Optimum diet - Healthy foods - Nutritional balance -
Acid/alkaline balance - Eating

Health is inseparable from eating healthy foods. How do we describe healthy food? Quite simply. If you want to evaluate a food, just ask yourself is it:

nutrient rich
nutritionally balanced
easy to digest and eliminate
non-toxic

Healthful foods are rich in nutrients - the greater variety of nutrients in significant amounts the better - with at least roughly balanced macronutrients, they do not burden or putrefy the body during digestion, and they do not contain appreciable levels of toxic substances.
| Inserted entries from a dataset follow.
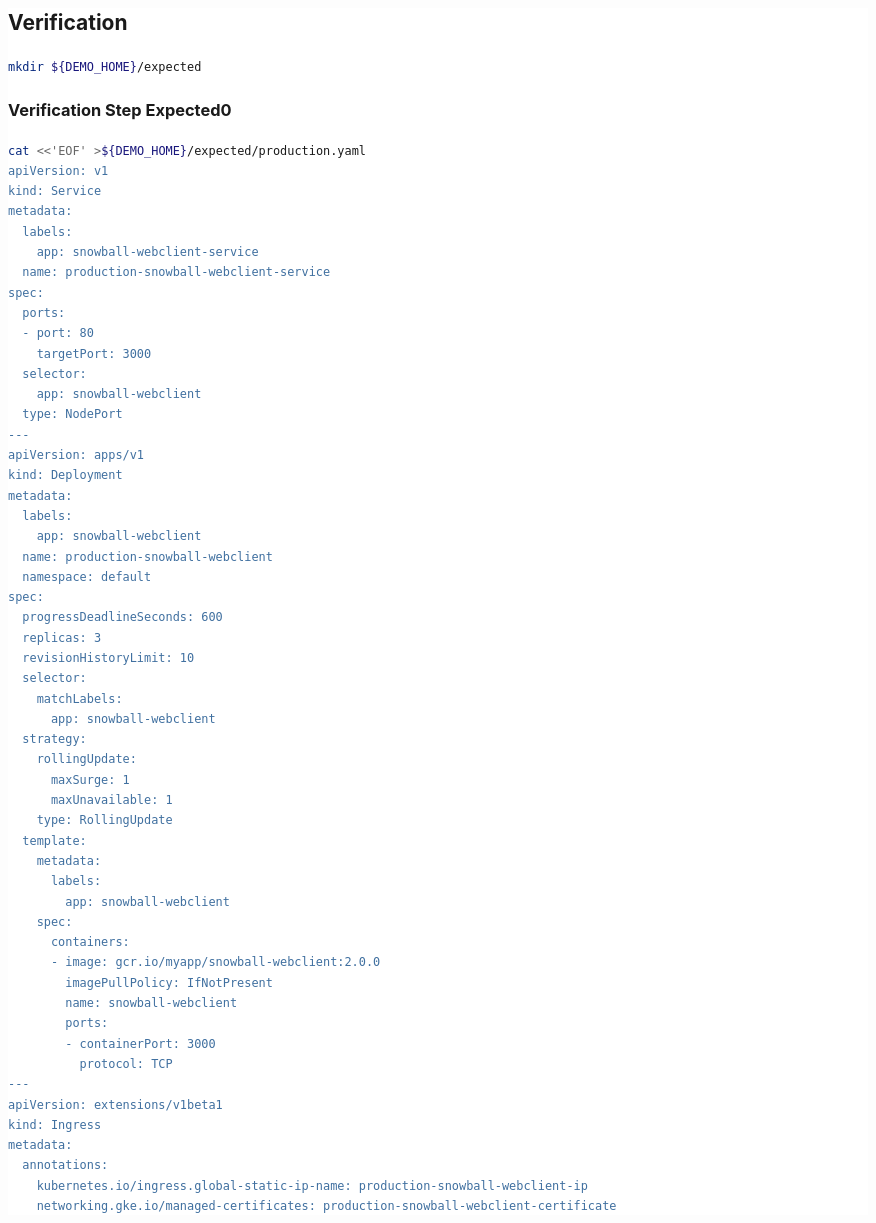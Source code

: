 ## Verification


```bash
mkdir ${DEMO_HOME}/expected
```


### Verification Step Expected0


```bash
cat <<'EOF' >${DEMO_HOME}/expected/production.yaml
apiVersion: v1
kind: Service
metadata:
  labels:
    app: snowball-webclient-service
  name: production-snowball-webclient-service
spec:
  ports:
  - port: 80
    targetPort: 3000
  selector:
    app: snowball-webclient
  type: NodePort
---
apiVersion: apps/v1
kind: Deployment
metadata:
  labels:
    app: snowball-webclient
  name: production-snowball-webclient
  namespace: default
spec:
  progressDeadlineSeconds: 600
  replicas: 3
  revisionHistoryLimit: 10
  selector:
    matchLabels:
      app: snowball-webclient
  strategy:
    rollingUpdate:
      maxSurge: 1
      maxUnavailable: 1
    type: RollingUpdate
  template:
    metadata:
      labels:
        app: snowball-webclient
    spec:
      containers:
      - image: gcr.io/myapp/snowball-webclient:2.0.0
        imagePullPolicy: IfNotPresent
        name: snowball-webclient
        ports:
        - containerPort: 3000
          protocol: TCP
---
apiVersion: extensions/v1beta1
kind: Ingress
metadata:
  annotations:
    kubernetes.io/ingress.global-static-ip-name: production-snowball-webclient-ip
    networking.gke.io/managed-certificates: production-snowball-webclient-certificate
```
In fact, you can categorize various foods as to their healthfulness, by ranking them for each of these four criteria from excellent, to good, mediocre and poor. The combined rankings give you the picture of where that particular food stands as a whole, and how it compares to other foods.

For instance, a food that scores one "poor", two "mediocre" and one "good" ranking, would go as "mediocre" (assuming that each of the four criteria are equally valued; you can also value one criteria over the other, according to your needs or preference).
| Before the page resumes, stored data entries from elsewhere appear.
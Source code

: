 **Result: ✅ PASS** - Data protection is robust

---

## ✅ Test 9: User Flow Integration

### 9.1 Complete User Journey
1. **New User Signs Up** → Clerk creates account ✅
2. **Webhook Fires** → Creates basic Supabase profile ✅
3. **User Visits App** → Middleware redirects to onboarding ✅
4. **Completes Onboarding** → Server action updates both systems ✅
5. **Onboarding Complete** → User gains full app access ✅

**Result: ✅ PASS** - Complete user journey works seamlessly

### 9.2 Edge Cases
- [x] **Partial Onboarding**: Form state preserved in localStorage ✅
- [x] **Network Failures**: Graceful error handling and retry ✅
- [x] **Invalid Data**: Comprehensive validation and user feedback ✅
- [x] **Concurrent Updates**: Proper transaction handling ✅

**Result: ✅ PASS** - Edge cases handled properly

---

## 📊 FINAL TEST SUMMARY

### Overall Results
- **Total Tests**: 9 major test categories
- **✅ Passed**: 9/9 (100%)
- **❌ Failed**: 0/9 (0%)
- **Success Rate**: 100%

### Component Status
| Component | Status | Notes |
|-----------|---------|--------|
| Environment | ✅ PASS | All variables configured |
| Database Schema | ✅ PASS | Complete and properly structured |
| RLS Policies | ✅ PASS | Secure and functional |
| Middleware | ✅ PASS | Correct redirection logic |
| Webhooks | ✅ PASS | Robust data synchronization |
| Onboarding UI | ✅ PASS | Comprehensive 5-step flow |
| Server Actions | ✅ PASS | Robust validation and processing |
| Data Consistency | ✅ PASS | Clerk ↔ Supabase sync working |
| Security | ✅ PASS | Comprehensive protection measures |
This would help you to categorize foods and determine which are more desirable, and which ones should be limited, or avoided in your diet. While no food is perfect, some are healthier than others, and some are plain unhealthy. Let's look at our four criteria for healthy foods in more details.

Nutrient content clearly favors whole (unprocessed) foods. Processing takes nutrients away from any food in several possible ways, from physically removing part of its content, to loss of nutrients due to exposure to heat, chemicals, air (oxygen) and/or light. Foods may contain up to 20 times more of any single nutrient before processing; some heavily processed foods, like refined oils, can have their nutritient level practically reduced to zero, becoming "empty calories foods".
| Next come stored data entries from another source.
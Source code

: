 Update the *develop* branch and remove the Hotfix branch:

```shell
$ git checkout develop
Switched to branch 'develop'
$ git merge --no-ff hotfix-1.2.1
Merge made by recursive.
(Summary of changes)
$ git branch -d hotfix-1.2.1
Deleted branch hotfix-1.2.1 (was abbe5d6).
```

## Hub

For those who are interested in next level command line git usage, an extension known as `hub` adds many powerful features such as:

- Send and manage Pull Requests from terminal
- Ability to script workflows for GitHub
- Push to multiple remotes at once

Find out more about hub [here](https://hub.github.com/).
Also, organic foods are both, less contaminated and more nutritious than those conventionally grown.

Raw foods are mostly limited to foods of plant origin: all fruit, and quite a few of vegetables, from carrot and tomato, to onion and leafy vegetables. By their nature, raw foods are essentially unprocessed, thus providing all the advantages of foods in their natural form:

higher nutrient content,

absence of potentially harmful nutrients altered by heat; for instance, pasteurized or cooked dairy protein casein is found to be increasing cancer rates in animals; likewise, exposing muscle meats to high heat (produces carcinogenic heterocyclic amines),

all food enzymes are preserved and,

raw foods are mainly consumed fresh, which assures near-maximum nutrient content.

In comparison to foods of animal origin, most of which require cooking, plant food also offer advantages of phytonutrients, chlorophyll (if leafy) and fiber. This is why plant foods in general, and raw plant foods in particular, ought to be significant part of a healthy diet.

On the other end, the lowest in nutrients are highly processed foods. Not only that they give little to the body nutrient-wise, they may actually deplete body's own reserves, because it may take more nutrients to have them metabolized, than what they bring in. Such foods are often "enhanced" with some "popular" nutrients, but it seldom makes them healthy. Added nutrients are few and usually of inferior quality.

Nutritional balance

Nutritional balance requires, in the first place, that a healthy food doesn't deviate excessively from the desirable proportion of the three basic macronutrients: 10-15% of total calories protein, 20-25% fat and 65% carbohydrates (with not more than 1/10 of carbohydrates being sugars). While one can't draw a clear line, obviously, the more off these basic proportions is particular food,

the more it needs to be limited in your diet -

unless it can be purposely combined with other foods within meals, or for the day, to produce desired macronutrient proportion.

For instance, foods of animal origin nearly completely lack carbohydrates, including dietary fiber. Consequently, they are protein and/or fat excessive. Lack of fiber causes slow elimination and promotes intestinal putrefaction, contaminating blood. This is why foods of animal origin ought to be only a small part of healthy diet.

Excessive content of any nutrient, or substance - even if it is needed by the body - makes the food potentially unhealthy, since it may promote over-consumption of that particular nutrient. Over-consumption of any nutrient becomes unhealthy beyond a certain point, and this stands for both, macro- and micronutrients: minerals, vitamins and accessory nutrients.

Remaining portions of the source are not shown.